▶ **TASK OBJECTIVE**: Report each line from the entries in which "subsection" can be found.

##### THE DATA #####

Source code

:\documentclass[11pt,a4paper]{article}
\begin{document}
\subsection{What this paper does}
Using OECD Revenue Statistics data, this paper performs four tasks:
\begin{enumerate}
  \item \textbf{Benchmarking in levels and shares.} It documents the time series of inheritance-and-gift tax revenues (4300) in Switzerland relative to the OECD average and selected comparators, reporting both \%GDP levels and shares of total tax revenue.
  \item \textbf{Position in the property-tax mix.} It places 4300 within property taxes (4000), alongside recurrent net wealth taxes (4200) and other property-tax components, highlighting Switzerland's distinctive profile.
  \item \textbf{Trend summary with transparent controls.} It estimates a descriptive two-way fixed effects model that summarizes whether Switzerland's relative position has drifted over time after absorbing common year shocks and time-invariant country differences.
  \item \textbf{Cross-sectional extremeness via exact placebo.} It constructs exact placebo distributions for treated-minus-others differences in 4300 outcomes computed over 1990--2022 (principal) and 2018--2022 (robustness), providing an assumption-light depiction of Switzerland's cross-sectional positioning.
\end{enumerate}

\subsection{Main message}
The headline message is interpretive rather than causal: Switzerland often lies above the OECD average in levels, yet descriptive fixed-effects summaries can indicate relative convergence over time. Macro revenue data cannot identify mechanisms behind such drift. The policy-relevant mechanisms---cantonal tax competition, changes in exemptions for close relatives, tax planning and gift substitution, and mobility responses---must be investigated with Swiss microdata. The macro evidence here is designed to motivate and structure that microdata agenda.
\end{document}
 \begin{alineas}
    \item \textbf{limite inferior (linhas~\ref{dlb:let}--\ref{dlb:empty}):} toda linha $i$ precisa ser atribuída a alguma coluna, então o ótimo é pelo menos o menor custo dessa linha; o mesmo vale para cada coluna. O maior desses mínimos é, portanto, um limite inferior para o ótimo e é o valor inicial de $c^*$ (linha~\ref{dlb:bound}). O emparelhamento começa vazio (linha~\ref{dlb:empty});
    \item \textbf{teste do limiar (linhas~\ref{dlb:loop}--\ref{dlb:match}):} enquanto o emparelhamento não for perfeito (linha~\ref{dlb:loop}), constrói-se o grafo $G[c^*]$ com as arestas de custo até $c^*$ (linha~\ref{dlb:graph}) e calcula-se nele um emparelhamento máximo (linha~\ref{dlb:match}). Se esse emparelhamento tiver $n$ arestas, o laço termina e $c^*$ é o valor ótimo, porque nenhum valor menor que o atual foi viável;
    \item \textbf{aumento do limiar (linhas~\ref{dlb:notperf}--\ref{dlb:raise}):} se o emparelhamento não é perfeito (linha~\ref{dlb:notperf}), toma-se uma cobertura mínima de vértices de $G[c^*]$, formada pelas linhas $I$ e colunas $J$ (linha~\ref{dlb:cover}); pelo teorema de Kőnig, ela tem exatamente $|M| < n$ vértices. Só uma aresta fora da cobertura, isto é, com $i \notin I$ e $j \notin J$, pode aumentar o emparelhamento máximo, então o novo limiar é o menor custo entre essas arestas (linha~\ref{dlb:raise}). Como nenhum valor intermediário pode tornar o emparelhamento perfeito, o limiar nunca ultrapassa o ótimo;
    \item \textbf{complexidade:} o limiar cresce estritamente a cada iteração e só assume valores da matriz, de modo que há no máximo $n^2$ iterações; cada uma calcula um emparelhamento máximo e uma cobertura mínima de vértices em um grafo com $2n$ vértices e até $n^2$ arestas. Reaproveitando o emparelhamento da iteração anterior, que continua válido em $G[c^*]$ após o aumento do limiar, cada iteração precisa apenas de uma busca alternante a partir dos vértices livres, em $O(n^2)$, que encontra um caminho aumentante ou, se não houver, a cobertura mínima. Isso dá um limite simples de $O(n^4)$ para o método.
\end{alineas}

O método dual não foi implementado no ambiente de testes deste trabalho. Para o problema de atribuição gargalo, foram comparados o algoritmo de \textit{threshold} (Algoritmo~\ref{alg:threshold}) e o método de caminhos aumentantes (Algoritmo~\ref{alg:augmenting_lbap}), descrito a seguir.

#####

▶ **RESPONSE TO THIS TASK**:
\subsection{What this paper does}
\subsection{Main message}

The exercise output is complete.